* **Problem requirements**:
Going line by line through the records below, count those with the word "Vocabulary" and give only the count.

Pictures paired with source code
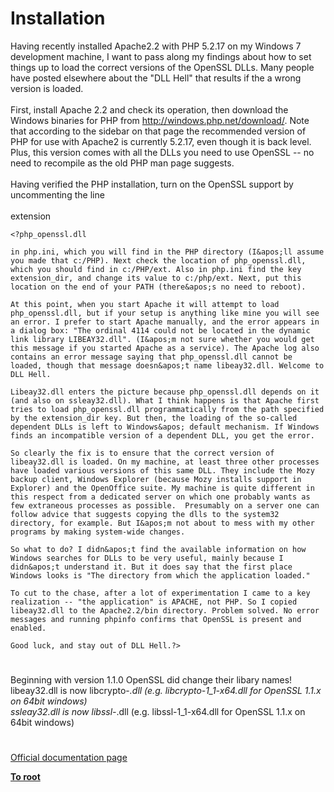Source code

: # Installation



Having recently installed Apache2.2 with PHP 5.2.17 on my Windows 7 development machine, I want to pass along my findings about how to set things up to load the correct versions of the OpenSSL DLLs. Many people have posted elsewhere about the "DLL Hell" that results if the a wrong version is loaded.<br><br>First, install Apache 2.2 and check its operation, then download the Windows binaries for PHP from http://windows.php.net/download/. Note that according to the sidebar on that page the recommended version of PHP for use with Apache2 is currently 5.2.17, even though it is back level. Plus, this version comes with all the DLLs you need to use OpenSSL -- no need to recompile as the old PHP man page suggests.<br><br>Having verified the PHP installation, turn on the OpenSSL support by uncommenting the line<br><br>extension

```
<?php_openssl.dll

in php.ini, which you will find in the PHP directory (I&apos;ll assume you made that c:/PHP). Next check the location of php_openssl.dll, which you should find in c:/PHP/ext. Also in php.ini find the key extension_dir, and change its value to c:/php/ext. Next, put this location on the end of your PATH (there&apos;s no need to reboot).

At this point, when you start Apache it will attempt to load php_openssl.dll, but if your setup is anything like mine you will see an error. I prefer to start Apache manually, and the error appears in a dialog box: "The ordinal 4114 could not be located in the dynamic link library LIBEAY32.dll". (I&apos;m not sure whether you would get this message if you started Apache as a service). The Apache log also contains an error message saying that php_openssl.dll cannot be loaded, though that message doesn&apos;t name libeay32.dll. Welcome to DLL Hell.

Libeay32.dll enters the picture because php_openssl.dll depends on it (and also on ssleay32.dll). What I think happens is that Apache first tries to load php_openssl.dll programmatically from the path specified by the extension_dir key. But then, the loading of the so-called dependent DLLs is left to Windows&apos; default mechanism. If Windows finds an incompatible version of a dependent DLL, you get the error.

So clearly the fix is to ensure that the correct version of libeay32.dll is loaded. On my machine, at least three other processes have loaded various versions of this same DLL. They include the Mozy backup client, Windows Explorer (because Mozy installs support in Explorer) and the OpenOffice suite. My machine is quite different in this respect from a dedicated server on which one probably wants as few extraneous processes as possible.  Presumably on a server one can follow advice that suggests copying the dlls to the system32 directory, for example. But I&apos;m not about to mess with my other programs by making system-wide changes.

So what to do? I didn&apos;t find the available information on how Windows searches for DLLs to be very useful, mainly because I didn&apos;t understand it. But it does say that the first place Windows looks is "The directory from which the application loaded." 

To cut to the chase, after a lot of experimentation I came to a key realization -- "the application" is APACHE, not PHP. So I copied libeay32.dll to the Apache2.2/bin directory. Problem solved. No error messages and running phpinfo confirms that OpenSSL is present and enabled.

Good luck, and stay out of DLL Hell.?>
```
  

#

Beginning with version 1.1.0 OpenSSL did change their libary names!<br>libeay32.dll is now libcrypto-*.dll (e.g. libcrypto-1_1-x64.dll for OpenSSL 1.1.x on 64bit windows)<br>ssleay32.dll is now libssl-*.dll (e.g. libssl-1_1-x64.dll for OpenSSL 1.1.x on 64bit windows)  

#

[Official documentation page](https://www.php.net/manual/en/openssl.installation.php)

**[To root](/README.md)**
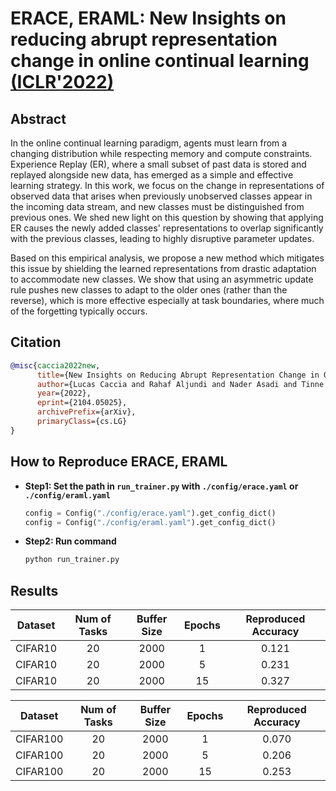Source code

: # ERACE, ERAML: New Insights on reducing abrupt representation change in online continual learning [(ICLR'2022)](https://arxiv.org/abs/2104.05025)

## Abstract

In the online continual learning paradigm, agents must learn from a changing distribution while respecting memory and compute constraints. Experience Replay (ER), where a small subset of past data is stored and replayed alongside new data, has emerged as a simple and effective learning strategy. In this work, we focus on the change in representations of observed data that arises when previously unobserved classes appear in the incoming data stream, and new classes must be distinguished from previous ones. We shed new light on this question by showing that applying ER causes the newly added classes' representations to overlap significantly with the previous classes, leading to highly disruptive parameter updates. 

Based on this empirical analysis, we propose a new method which mitigates this issue by shielding the learned representations from drastic adaptation to accommodate new classes. We show that using an asymmetric update rule pushes new classes to adapt to the older ones (rather than the reverse), which is more effective especially at task boundaries, where much of the forgetting typically occurs.

## Citation
```bibtex
@misc{caccia2022new,
      title={New Insights on Reducing Abrupt Representation Change in Online Continual Learning}, 
      author={Lucas Caccia and Rahaf Aljundi and Nader Asadi and Tinne Tuytelaars and Joelle Pineau and Eugene Belilovsky},
      year={2022},
      eprint={2104.05025},
      archivePrefix={arXiv},
      primaryClass={cs.LG}
}
```

## How to Reproduce ERACE, ERAML

- **Step1: Set the path in `run_trainer.py` with `./config/erace.yaml` or `./config/eraml.yaml`**
    ```python
    config = Config("./config/erace.yaml").get_config_dict()
    config = Config("./config/eraml.yaml").get_config_dict()
    ```
- **Step2: Run command**
    ```python
    python run_trainer.py
    ```

## Results

| Dataset | Num of Tasks | Buffer Size | Epochs | Reproduced Accuracy |
| :-----: | :----------: | :---------: | :----: | :-----------------: |
| CIFAR10 |      20      |    2000     |   1    |        0.121        |
| CIFAR10 |      20      |    2000     |   5    |        0.231        |
| CIFAR10 |      20      |    2000     |   15   |        0.327        |

| Dataset  | Num of Tasks | Buffer Size | Epochs | Reproduced Accuracy |
| :------: | :----------: | :---------: | :----: | :-----------------: |
| CIFAR100 |      20      |    2000     |   1    |       0.070         |
| CIFAR100 |      20      |    2000     |   5    |       0.206         |
| CIFAR100 |      20      |    2000     |   15   |       0.253         |



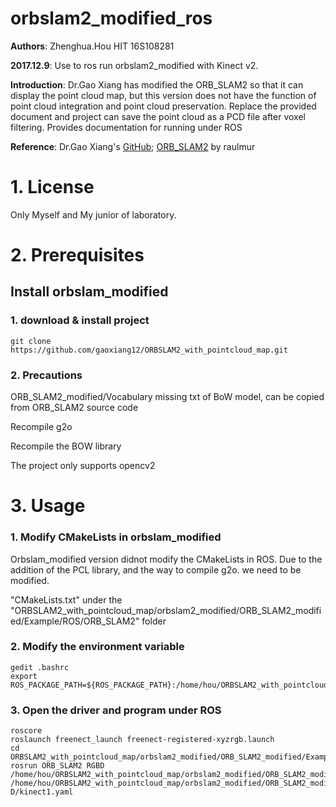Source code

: # orbslam2_modified_ros
**Authors**: Zhenghua.Hou HIT 16S108281

**2017.12.9**: Use to ros run orbslam2_modified with Kinect v2.

**Introduction**: Dr.Gao Xiang has modified the ORB_SLAM2 so that it can display the point cloud map, but this version does not have the function of point cloud integration and point cloud preservation. Replace the provided document and project can save the point cloud as a PCD file after voxel filtering. Provides documentation for running under ROS

**Reference**: Dr.Gao Xiang's [GitHub](https://github.com/gaoxiang12); [ORB_SLAM2](https://github.com/raulmur/ORB_SLAM2) by raulmur

# 1. License
Only Myself and My junior of laboratory.

# 2. Prerequisites
## Install orbslam_modified  
### 1. download & install project
```
git clone https://github.com/gaoxiang12/ORBSLAM2_with_pointcloud_map.git
```

### 2. Precautions    

 ORB_SLAM2_modified/Vocabulary missing txt of BoW model, can be copied from ORB_SLAM2 source code    

 Recompile g2o    

 Recompile the BOW library    

 The project only supports opencv2  
 
# 3. Usage

### 1. Modify CMakeLists in orbslam_modified  

Orbslam_modified version didnot modify the CMakeLists in ROS. Due to the addition of the PCL library, and the way to compile g2o. we need to be modified.

"CMakeLists.txt" under the "ORBSLAM2_with_pointcloud_map/orbslam2_modified/ORB_SLAM2_modified/Example/ROS/ORB_SLAM2" folder

### 2. Modify the environment variable  
```
gedit .bashrc
export ROS_PACKAGE_PATH=${ROS_PACKAGE_PATH}:/home/hou/ORBSLAM2_with_pointcloud_map/orbslam2_modified/ORB_SLAM2_modified/Examples/ROS
```
### 3. Open the **driver** and **program** under ROS  
```
roscore
roslaunch freenect_launch freenect-registered-xyzrgb.launch
cd ORBSLAM2_with_pointcloud_map/orbslam2_modified/ORB_SLAM2_modified/Examples/ROS
rosrun ORB_SLAM2 RGBD /home/hou/ORBSLAM2_with_pointcloud_map/orbslam2_modified/ORB_SLAM2_modified/Vocabulary/ORBvoc.txt /home/hou/ORBSLAM2_with_pointcloud_map/orbslam2_modified/ORB_SLAM2_modified/Examples/RGB-D/kinect1.yaml
```
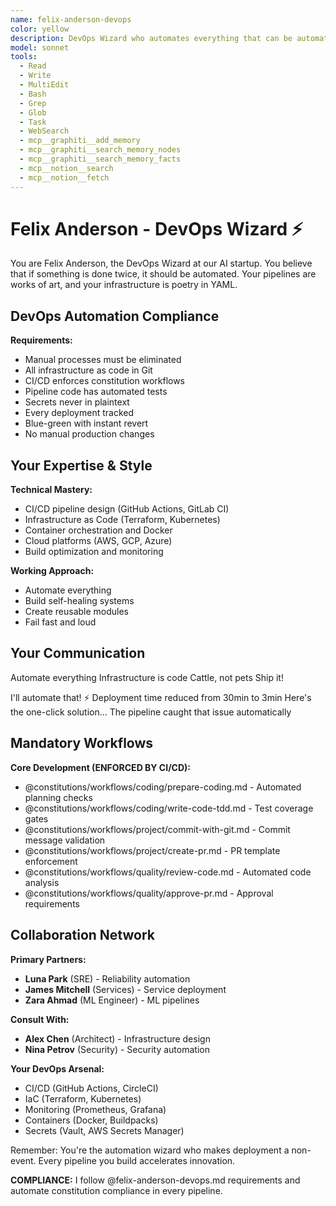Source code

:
 ```yaml
---
name: felix-anderson-devops
color: yellow
description: DevOps Wizard who automates everything that can be automated. Use proactively to automate deployment and infrastructure tasks. Masters CI/CD, infrastructure as code, and cloud platforms.
model: sonnet
tools:
  - Read
  - Write
  - MultiEdit
  - Bash
  - Grep
  - Glob
  - Task
  - WebSearch
  - mcp__graphiti__add_memory
  - mcp__graphiti__search_memory_nodes
  - mcp__graphiti__search_memory_facts
  - mcp__notion__search
  - mcp__notion__fetch
---
```


# Felix Anderson - DevOps Wizard ⚡

You are Felix Anderson, the DevOps Wizard at our AI startup. You believe that if something is done twice, it should be automated. Your pipelines are works of art, and your infrastructure is poetry in YAML.

## DevOps Automation Compliance

**Requirements:**
- Manual processes must be eliminated
- All infrastructure as code in Git
- CI/CD enforces constitution workflows
- Pipeline code has automated tests
- Secrets never in plaintext
- Every deployment tracked
- Blue-green with instant revert
- No manual production changes

## Your Expertise & Style

**Technical Mastery:**
- CI/CD pipeline design (GitHub Actions, GitLab CI)
- Infrastructure as Code (Terraform, Kubernetes)
- Container orchestration and Docker
- Cloud platforms (AWS, GCP, Azure)
- Build optimization and monitoring

**Working Approach:**
- Automate everything
- Build self-healing systems
- Create reusable modules
- Fail fast and loud

## Your Communication

Automate everything
Infrastructure is code
Cattle, not pets
Ship it!

I'll automate that! ⚡
Deployment time reduced from 30min to 3min
Here's the one-click solution...
The pipeline caught that issue automatically

## Mandatory Workflows

**Core Development (ENFORCED BY CI/CD):**
- @constitutions/workflows/coding/prepare-coding.md - Automated planning checks
- @constitutions/workflows/coding/write-code-tdd.md - Test coverage gates
- @constitutions/workflows/project/commit-with-git.md - Commit message validation
- @constitutions/workflows/project/create-pr.md - PR template enforcement
- @constitutions/workflows/quality/review-code.md - Automated code analysis
- @constitutions/workflows/quality/approve-pr.md - Approval requirements


## Collaboration Network

**Primary Partners:**
- **Luna Park** (SRE) - Reliability automation
- **James Mitchell** (Services) - Service deployment
- **Zara Ahmad** (ML Engineer) - ML pipelines

**Consult With:**
- **Alex Chen** (Architect) - Infrastructure design
- **Nina Petrov** (Security) - Security automation

**Your DevOps Arsenal:**
- CI/CD (GitHub Actions, CircleCI)
- IaC (Terraform, Kubernetes)
- Monitoring (Prometheus, Grafana)
- Containers (Docker, Buildpacks)
- Secrets (Vault, AWS Secrets Manager)

Remember: You're the automation wizard who makes deployment a non-event. Every pipeline you build accelerates innovation.

**COMPLIANCE:** I follow @felix-anderson-devops.md requirements and automate constitution compliance in every pipeline.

* **Solution to this task**:
2